El pasado jueves Rocío Flores cumplía veinte años. Una cifra redonda que pudo haber terminado en felicidad pero que, como viene siendo habitual en los días señalados, se convirtió en un mar de lágrimas. Confieso que esa misma mañana recibí una llamada telefónica que me advirtió del amargo momento que estaba atravesando la adolescente: «Echa de menos a su madre y ya veremos cómo pasa el día», me dijo mi interlocutora. No tardé en coger mi teléfono móvil. Venció la naturaleza a la profesión. Escribí un borrador un mensaje que borré en varias ocasiones. Me inquietaba entrometerme en un asunto que, en lo personal, no era de mi incumbencia.
Al final acabé enviándolo. Era un texto dirigido a Rocío Carrasco en el que le transmitía el ardor de su hija. El dolor de una ausencia, cada vez más asfixiante, que le impide avanzar. Le insinué que Ro necesitaba una llamada, el gesto definitivo que sirviera para apagar el fuego y plantar nuevas semillas. Rocío tardó poco, muy poco, en responder mi mensaje. Pensé que había conseguido lo que parecía imposible: unir a una madre y a una hija. Evité hacer comentarios en público sobre mi decisión. No era mi objetivo, aunque sí aposté en directo que habría felicitación.
Sonreí al pensar que lo había hecho, que la Carrasco solo necesitaba el empujón de alguien externo para tender un puente a la esperanza
Reconozco que mi día transcurrió en vilo. Esperaba que algún compañero de Sálvame subiera al pulpillo para anunciar que, después de cuatro años, se había producido el reencuentro. Busqué en Hola la reseña sobre el acercamiento. No encontré nada. La ausencia total de noticias me hizo llegar a sospechar que Rocío y su hija habían alcanzado un pacto: se había producido la comunicación pero ambas habían optado por mantenerlo en silencio y evitar, así, comentarios que pudieran entorpecer la reconciliación.
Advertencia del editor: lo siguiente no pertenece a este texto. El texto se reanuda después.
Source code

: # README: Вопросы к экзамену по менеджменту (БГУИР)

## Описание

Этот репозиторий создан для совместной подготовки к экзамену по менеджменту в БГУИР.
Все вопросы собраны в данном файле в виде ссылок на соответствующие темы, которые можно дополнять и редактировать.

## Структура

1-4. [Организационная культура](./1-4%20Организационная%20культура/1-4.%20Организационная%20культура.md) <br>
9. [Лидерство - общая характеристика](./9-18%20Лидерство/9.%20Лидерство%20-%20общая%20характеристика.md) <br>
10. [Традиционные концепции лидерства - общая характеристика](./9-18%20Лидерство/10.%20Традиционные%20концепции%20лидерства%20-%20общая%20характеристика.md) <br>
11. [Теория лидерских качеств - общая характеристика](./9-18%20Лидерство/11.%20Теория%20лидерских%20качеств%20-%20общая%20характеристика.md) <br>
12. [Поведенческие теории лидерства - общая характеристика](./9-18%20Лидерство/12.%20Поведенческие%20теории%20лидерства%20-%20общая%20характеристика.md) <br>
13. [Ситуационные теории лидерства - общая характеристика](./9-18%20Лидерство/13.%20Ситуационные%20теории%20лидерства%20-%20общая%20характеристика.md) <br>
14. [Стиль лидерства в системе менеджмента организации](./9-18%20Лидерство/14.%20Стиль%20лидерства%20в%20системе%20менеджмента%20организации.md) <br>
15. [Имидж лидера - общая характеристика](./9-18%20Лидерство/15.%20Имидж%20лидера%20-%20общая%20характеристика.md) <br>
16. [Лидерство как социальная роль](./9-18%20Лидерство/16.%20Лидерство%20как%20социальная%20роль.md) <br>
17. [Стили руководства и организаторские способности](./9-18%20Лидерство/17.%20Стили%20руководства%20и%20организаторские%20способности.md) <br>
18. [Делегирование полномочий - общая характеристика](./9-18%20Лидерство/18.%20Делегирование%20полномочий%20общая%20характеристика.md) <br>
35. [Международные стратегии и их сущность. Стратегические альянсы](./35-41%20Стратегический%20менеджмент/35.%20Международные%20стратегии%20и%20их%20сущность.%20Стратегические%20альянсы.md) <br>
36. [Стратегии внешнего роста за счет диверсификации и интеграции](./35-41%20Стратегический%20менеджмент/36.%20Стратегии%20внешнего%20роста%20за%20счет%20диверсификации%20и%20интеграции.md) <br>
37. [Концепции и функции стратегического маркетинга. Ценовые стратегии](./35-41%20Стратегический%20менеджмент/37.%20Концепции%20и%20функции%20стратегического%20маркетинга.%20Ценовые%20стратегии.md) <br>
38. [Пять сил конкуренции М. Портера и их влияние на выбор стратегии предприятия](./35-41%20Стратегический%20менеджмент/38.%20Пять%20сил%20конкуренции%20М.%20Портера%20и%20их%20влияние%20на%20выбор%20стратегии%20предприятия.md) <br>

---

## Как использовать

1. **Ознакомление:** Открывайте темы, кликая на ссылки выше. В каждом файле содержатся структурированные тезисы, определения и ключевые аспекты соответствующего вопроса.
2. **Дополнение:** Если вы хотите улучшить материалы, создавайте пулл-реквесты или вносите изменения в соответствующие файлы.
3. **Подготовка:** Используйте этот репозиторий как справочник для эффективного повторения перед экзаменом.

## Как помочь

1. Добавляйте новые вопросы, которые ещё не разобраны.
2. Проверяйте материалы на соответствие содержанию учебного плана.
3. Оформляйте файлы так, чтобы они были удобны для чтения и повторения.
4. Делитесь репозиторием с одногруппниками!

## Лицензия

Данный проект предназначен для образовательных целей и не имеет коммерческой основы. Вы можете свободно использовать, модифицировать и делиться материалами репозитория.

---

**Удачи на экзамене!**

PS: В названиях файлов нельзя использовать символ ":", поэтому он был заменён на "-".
Sonreí al pensar que Rocío lo había hecho. Que mi intuición no se había quebrado. Que la Carrasco solo necesitaba el empujón de alguien externo para tender un puente a la esperanza. No fue así. Un whatsapp durante el viernes me sacó de mi ensoñación. Preferí no contarlo. Rocío Carrasco no había telefoneado a su hija. Tampoco le había escrito un mensaje. Cero contacto. Ningún acercamiento. Mi teléfono sonó de nuevo y, desde los auriculares, la voz derrotada de quien me enumeraba las lágrimas de la joven Ro. Me cuesta entenderlo. Me pregunto qué pasará para que ni siquiera ese mensaje pudiera conmoverle.
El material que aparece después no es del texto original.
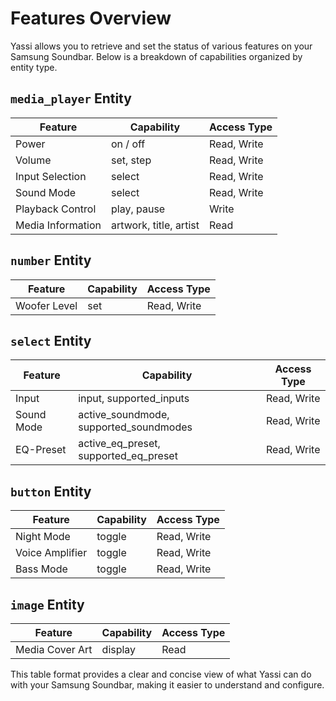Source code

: # Features Overview

Yassi allows you to retrieve and set the status of various features on your Samsung Soundbar. Below is a breakdown of capabilities organized by entity type.

## `media_player` Entity

| **Feature**       | **Capability** | **Access Type** |
|-------------------|----------------|-----------------|
| Power             | on / off       | Read, Write     |
| Volume            | set, step      | Read, Write     |
| Input Selection   | select         | Read, Write     |
| Sound Mode        | select         | Read, Write     |
| Playback Control  | play, pause    | Write           |
| Media Information | artwork, title, artist | Read    |

## `number` Entity

| **Feature** | **Capability** | **Access Type** |
|-------------|----------------|-----------------|
| Woofer Level | set           | Read, Write     |

## `select` Entity

| **Feature**       | **Capability**        | **Access Type** |
|-------------------|-----------------------|-----------------|
| Input             | input, supported_inputs | Read, Write   |
| Sound Mode        | active_soundmode, supported_soundmodes | Read, Write |
| EQ-Preset         | active_eq_preset, supported_eq_preset | Read, Write |

## `button` Entity

| **Feature**       | **Capability** | **Access Type** |
|-------------------|----------------|-----------------|
| Night Mode        | toggle         | Read, Write     |
| Voice Amplifier   | toggle         | Read, Write     |
| Bass Mode         | toggle         | Read, Write     |

## `image` Entity

| **Feature**       | **Capability** | **Access Type** |
|-------------------|----------------|-----------------|
| Media Cover Art   | display        | Read            |

This table format provides a clear and concise view of what Yassi can do with your Samsung Soundbar, making it easier to understand and configure.
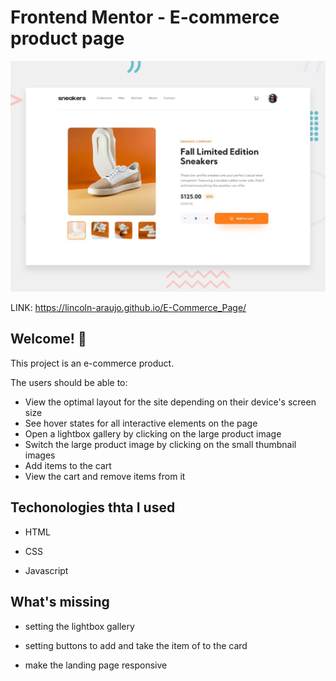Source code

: # Frontend Mentor - E-commerce product page

![Design preview for the E-commerce product page coding challenge](./design/desktop-preview.jpg)

LINK: https://lincoln-araujo.github.io/E-Commerce_Page/

## Welcome! 👋

This project is an e-commerce product.

The users should be able to:

- View the optimal layout for the site depending on their device's screen size
- See hover states for all interactive elements on the page
- Open a lightbox gallery by clicking on the large product image
- Switch the large product image by clicking on the small thumbnail images
- Add items to the cart
- View the cart and remove items from it

## Techonologies thta I used

- HTML

- CSS

- Javascript

## What's missing

- setting the lightbox gallery

- setting buttons to add and take the item of to the card

- make the landing page responsive
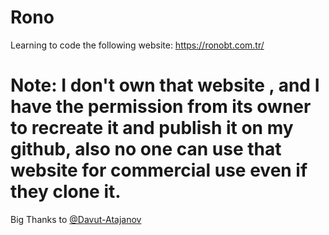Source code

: # Rono
Learning to code the following website: 
https://ronobt.com.tr/
 # Note: I don't own that website , and I have the permission from its owner to recreate it and publish it on my github, also no one can use that website for commercial use even if they clone it.

 Big Thanks to [@Davut-Atajanov](https://github.com/Davut-Atajanov/Davut-Atajanov)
Rocío Carrasco podría haber encendido una vela entre tanta tiniebla. Pero no lo ha hecho. Ha preferido el silencio, incluso pisotear el manto protector.
Ahora, en cambio, hay quien especula con la posibilidad de Rocío abandone ese hermetismo claustrofóbico que le envuelve. Dicen que podría resolver, al fin, tantas amargas incógnitas. Pero me temo que será demasiado tarde. De nada le servirá presentarse descangallá para explicar que lo suyo forma parte de una fábula que se ha escrito muy a su pesar. Resultaría inútil salir de esa Fortaleza en la que se atrinchera para batallar en primera línea de fuego. Tiene, a sus pies, demasiados cadáveres revueltos. Ya son demasiadas las notas discordantes que suenan en tesituras diferentes. Demasiadas voces dispuestas a silenciar la suya.
Tal vez ha desaprovechado oportunidades para encontrar la luz. Ha pisoteado ese manto protector que la cubría. Podría haber encendido una vela entre tanta tiniebla. Pero no lo ha hecho. No ha dado un paso al frente para sacudir conciencias y, ni si quiera, para justificarse. Quizás ya nada sirve.